* **Exercise requirements**: The answer should be each line of the records that contains the word "building"; please copy them all.

* **Recorded data**:
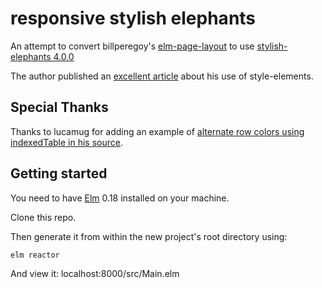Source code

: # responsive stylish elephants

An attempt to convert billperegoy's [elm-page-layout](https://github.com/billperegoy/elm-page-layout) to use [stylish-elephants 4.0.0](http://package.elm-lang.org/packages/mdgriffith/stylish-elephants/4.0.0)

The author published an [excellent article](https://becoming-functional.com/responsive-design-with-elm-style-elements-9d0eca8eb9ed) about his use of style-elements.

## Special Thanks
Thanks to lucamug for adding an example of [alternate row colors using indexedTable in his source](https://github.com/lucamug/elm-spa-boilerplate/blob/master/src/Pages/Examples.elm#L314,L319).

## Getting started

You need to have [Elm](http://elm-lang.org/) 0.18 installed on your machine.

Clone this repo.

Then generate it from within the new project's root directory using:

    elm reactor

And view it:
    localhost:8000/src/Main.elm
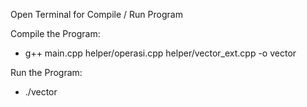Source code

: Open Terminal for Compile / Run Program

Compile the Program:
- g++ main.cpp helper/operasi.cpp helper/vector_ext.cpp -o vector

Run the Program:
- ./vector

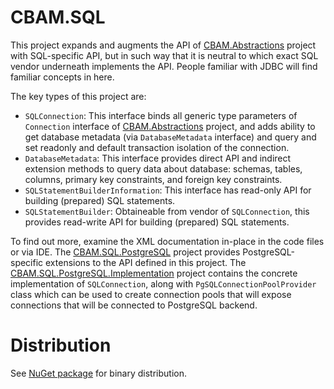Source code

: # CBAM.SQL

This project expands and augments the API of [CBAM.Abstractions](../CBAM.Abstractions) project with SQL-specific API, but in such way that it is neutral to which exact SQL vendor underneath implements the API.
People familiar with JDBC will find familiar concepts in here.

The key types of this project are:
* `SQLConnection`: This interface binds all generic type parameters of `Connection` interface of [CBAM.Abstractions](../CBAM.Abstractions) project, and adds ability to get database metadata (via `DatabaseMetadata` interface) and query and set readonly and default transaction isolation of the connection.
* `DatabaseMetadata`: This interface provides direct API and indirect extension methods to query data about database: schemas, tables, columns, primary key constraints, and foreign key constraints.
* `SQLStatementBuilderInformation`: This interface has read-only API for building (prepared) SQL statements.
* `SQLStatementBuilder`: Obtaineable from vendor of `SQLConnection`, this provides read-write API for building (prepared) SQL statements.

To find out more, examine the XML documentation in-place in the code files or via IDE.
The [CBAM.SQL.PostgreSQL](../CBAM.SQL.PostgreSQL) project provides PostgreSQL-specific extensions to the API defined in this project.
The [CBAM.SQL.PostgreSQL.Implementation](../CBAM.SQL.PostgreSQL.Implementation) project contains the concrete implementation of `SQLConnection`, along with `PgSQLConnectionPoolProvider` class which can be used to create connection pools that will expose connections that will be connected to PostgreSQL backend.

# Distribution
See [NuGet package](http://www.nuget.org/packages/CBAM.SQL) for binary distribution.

---

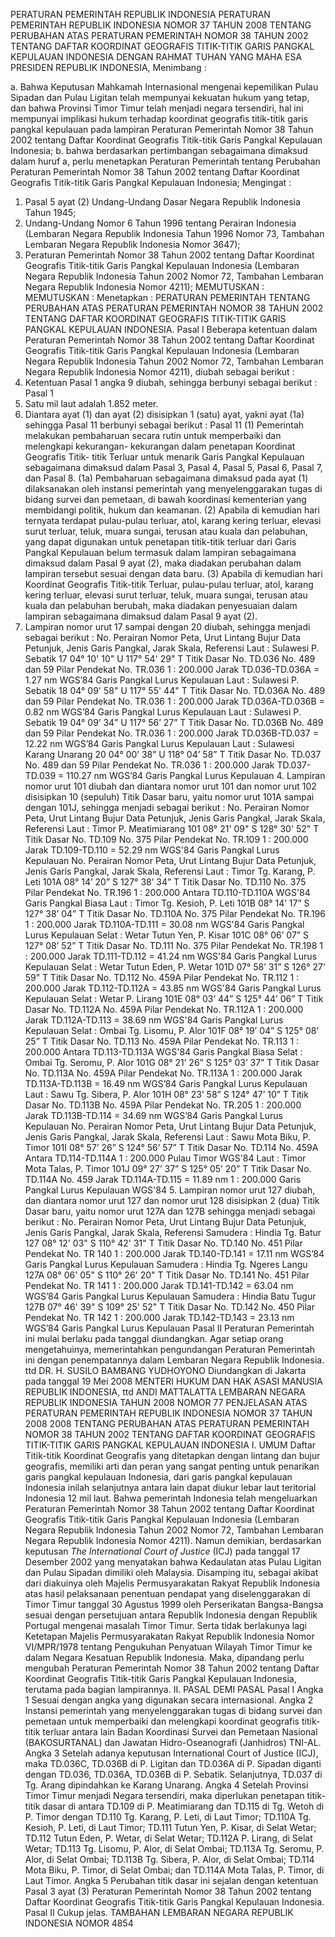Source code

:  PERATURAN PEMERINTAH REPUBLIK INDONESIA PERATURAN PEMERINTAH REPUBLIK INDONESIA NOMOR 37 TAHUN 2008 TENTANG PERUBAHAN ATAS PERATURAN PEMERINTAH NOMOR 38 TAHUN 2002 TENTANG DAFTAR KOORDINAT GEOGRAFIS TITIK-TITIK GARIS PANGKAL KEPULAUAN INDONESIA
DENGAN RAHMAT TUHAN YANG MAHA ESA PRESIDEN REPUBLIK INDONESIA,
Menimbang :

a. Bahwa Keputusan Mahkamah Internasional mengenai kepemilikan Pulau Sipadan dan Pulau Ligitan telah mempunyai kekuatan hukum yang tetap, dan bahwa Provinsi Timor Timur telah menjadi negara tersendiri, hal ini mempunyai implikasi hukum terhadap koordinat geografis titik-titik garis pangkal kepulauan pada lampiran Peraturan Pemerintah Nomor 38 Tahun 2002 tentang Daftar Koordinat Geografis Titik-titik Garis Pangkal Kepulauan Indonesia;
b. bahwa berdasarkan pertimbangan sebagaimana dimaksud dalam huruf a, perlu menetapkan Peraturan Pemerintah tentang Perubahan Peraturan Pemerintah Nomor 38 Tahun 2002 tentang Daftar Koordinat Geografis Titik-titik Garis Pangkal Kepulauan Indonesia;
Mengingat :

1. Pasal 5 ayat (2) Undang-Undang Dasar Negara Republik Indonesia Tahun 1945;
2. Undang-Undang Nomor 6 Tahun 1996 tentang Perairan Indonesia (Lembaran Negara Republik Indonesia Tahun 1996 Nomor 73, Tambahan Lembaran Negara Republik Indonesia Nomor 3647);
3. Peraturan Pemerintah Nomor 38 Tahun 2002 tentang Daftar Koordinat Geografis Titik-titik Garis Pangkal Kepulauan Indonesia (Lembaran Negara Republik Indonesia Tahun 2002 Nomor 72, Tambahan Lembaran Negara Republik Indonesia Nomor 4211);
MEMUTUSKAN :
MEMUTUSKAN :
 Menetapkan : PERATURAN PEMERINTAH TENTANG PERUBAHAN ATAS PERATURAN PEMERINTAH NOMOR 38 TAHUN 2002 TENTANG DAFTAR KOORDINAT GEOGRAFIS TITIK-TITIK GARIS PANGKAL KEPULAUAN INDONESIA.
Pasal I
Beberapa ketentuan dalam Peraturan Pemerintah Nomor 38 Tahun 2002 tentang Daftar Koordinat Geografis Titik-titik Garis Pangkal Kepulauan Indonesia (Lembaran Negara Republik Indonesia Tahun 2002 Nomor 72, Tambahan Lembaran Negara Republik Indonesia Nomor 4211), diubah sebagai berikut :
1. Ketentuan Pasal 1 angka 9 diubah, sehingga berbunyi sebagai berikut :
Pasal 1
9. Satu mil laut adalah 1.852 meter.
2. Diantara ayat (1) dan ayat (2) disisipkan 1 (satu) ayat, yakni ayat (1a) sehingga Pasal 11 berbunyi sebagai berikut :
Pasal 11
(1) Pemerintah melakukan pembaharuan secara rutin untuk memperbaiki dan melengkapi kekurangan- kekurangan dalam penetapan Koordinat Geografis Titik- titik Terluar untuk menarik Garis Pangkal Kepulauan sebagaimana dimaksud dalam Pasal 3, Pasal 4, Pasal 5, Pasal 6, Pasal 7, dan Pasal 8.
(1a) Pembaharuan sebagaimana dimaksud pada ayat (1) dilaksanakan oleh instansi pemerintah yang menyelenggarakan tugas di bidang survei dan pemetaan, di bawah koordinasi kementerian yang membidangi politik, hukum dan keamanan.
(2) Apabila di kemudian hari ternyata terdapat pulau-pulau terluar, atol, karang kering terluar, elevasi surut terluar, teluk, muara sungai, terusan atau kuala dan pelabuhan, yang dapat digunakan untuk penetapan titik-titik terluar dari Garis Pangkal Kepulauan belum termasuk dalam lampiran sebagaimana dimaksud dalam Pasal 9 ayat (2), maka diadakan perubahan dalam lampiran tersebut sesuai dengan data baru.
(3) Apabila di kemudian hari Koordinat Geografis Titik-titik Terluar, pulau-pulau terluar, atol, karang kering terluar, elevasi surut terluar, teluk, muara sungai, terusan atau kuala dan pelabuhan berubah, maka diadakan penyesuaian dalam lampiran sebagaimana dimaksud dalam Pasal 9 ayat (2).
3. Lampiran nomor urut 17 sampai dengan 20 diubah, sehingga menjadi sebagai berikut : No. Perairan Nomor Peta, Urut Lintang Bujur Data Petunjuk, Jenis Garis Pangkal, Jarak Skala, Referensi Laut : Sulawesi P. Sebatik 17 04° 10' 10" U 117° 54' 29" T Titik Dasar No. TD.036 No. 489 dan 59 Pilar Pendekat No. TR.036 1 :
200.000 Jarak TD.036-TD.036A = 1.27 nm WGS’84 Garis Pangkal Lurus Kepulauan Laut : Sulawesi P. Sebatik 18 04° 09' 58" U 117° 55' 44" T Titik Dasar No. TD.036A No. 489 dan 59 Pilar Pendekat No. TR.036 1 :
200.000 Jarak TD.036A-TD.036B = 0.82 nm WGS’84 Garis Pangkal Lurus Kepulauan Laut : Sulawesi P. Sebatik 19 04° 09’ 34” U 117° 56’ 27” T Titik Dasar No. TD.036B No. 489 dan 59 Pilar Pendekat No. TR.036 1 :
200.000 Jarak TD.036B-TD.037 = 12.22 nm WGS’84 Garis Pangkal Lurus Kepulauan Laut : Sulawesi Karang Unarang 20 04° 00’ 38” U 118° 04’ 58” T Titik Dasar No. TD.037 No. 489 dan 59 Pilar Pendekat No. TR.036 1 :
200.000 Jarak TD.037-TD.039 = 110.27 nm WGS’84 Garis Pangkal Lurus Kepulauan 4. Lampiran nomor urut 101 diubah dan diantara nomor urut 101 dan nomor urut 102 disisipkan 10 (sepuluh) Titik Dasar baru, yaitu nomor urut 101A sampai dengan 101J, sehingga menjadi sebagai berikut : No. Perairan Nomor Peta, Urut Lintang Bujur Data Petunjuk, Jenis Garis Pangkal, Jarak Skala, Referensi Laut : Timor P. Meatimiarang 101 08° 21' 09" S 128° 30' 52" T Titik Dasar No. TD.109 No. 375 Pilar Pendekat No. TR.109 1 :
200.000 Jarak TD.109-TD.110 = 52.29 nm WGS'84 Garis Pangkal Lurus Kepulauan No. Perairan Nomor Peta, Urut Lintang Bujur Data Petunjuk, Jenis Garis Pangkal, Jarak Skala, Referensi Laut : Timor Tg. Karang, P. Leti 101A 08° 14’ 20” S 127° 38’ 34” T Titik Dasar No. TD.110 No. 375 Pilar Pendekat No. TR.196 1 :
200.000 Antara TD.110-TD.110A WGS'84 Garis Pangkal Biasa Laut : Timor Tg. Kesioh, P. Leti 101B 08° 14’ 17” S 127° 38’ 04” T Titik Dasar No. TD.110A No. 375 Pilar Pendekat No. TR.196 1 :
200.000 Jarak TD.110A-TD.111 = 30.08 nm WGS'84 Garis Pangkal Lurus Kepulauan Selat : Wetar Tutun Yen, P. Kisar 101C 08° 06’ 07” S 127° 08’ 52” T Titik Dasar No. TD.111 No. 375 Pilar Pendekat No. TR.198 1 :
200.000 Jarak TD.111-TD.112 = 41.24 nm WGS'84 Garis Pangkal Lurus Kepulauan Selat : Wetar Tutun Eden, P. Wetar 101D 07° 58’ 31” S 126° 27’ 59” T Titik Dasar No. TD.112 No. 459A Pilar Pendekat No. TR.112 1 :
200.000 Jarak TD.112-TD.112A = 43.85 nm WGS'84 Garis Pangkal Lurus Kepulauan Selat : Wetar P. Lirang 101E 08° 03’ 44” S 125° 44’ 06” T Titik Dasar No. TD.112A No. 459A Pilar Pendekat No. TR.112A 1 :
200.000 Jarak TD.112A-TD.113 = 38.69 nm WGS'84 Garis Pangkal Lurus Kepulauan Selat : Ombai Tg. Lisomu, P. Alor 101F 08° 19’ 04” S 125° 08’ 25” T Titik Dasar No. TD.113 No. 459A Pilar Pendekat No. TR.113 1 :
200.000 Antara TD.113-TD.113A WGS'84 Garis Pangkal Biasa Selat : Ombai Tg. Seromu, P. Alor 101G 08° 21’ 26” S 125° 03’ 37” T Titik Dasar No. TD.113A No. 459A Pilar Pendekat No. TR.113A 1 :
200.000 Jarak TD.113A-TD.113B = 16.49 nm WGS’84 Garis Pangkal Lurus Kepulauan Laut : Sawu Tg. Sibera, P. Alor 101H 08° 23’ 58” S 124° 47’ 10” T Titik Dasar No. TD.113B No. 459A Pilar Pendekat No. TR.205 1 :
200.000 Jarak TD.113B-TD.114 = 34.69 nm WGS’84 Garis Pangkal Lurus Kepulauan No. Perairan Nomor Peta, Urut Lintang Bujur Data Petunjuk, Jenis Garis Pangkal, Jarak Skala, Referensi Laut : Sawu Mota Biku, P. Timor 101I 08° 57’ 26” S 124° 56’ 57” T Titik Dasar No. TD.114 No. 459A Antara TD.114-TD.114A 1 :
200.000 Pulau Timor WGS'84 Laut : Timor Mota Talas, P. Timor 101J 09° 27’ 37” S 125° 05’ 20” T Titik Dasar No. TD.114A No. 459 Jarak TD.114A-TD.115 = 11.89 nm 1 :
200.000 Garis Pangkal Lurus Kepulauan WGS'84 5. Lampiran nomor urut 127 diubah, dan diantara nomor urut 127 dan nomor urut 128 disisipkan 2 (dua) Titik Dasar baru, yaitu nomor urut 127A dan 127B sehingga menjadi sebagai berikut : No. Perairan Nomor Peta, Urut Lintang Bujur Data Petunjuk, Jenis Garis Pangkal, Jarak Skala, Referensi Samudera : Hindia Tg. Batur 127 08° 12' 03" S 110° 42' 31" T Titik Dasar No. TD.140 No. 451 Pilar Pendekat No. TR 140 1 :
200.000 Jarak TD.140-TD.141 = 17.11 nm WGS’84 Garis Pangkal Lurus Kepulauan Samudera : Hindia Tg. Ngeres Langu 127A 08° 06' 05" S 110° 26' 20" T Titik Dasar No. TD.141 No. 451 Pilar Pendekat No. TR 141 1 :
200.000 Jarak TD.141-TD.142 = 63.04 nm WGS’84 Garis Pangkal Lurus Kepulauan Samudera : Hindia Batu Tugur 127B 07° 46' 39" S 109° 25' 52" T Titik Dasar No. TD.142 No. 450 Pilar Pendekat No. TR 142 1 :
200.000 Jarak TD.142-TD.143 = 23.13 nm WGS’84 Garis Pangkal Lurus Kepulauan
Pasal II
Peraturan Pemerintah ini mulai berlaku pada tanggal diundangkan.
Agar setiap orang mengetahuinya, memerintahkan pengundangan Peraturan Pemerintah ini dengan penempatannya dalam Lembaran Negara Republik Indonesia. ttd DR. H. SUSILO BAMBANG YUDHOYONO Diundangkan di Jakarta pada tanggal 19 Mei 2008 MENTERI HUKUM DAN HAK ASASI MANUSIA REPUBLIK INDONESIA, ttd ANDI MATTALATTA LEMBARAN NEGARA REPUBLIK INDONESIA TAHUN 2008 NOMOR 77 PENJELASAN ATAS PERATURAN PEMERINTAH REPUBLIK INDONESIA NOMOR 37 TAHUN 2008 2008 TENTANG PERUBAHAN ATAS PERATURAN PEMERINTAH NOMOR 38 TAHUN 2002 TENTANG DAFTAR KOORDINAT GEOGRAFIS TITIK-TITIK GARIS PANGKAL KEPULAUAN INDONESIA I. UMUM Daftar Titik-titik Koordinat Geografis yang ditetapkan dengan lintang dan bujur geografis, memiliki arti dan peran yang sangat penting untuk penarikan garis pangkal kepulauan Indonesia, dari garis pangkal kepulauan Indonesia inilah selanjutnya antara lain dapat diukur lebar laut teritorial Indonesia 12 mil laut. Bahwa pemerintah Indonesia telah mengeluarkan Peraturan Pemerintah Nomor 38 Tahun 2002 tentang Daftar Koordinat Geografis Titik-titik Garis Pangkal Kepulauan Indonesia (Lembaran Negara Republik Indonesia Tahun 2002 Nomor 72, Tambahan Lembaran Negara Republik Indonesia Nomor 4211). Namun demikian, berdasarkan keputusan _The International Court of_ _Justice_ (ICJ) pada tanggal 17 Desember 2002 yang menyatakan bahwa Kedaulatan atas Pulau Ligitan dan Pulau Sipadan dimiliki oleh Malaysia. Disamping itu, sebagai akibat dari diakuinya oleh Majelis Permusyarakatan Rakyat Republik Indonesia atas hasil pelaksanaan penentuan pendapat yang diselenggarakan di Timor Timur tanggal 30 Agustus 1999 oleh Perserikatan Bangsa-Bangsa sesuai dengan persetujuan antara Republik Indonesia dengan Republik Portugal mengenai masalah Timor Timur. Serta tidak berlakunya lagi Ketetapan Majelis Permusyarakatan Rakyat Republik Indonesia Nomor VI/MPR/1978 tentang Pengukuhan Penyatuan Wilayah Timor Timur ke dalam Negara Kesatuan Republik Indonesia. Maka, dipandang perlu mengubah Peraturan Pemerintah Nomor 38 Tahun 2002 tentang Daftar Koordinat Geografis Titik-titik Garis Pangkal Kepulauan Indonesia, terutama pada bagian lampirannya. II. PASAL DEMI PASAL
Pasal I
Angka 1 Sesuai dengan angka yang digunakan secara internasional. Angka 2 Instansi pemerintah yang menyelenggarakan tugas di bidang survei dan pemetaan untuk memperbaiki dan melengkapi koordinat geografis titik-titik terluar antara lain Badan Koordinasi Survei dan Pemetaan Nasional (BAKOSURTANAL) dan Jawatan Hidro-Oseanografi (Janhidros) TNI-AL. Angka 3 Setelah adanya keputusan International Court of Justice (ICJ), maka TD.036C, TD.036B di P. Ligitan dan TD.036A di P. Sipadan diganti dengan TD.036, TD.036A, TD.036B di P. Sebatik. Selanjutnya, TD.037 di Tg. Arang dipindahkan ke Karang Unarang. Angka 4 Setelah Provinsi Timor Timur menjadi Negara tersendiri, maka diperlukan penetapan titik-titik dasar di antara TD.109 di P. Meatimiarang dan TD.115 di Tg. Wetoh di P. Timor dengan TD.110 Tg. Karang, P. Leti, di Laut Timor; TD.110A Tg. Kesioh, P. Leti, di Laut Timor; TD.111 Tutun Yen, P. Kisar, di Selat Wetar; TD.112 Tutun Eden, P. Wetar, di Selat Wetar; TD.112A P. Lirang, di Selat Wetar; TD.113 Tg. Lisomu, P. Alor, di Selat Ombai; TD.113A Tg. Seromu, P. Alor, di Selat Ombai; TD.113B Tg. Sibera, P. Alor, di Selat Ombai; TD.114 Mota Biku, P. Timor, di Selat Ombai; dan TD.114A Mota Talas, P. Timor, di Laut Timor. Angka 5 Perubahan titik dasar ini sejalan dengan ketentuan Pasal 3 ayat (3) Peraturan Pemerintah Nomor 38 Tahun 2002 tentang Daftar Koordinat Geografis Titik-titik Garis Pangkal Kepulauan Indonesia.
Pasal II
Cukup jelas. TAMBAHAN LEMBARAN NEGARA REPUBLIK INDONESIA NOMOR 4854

* **Answer area**:
* `SQLStatementBuilderInformation`: This interface has read-only API for building (prepared) SQL statements.
* `SQLStatementBuilder`: Obtaineable from vendor of `SQLConnection`, this provides read-write API for building (prepared) SQL statements.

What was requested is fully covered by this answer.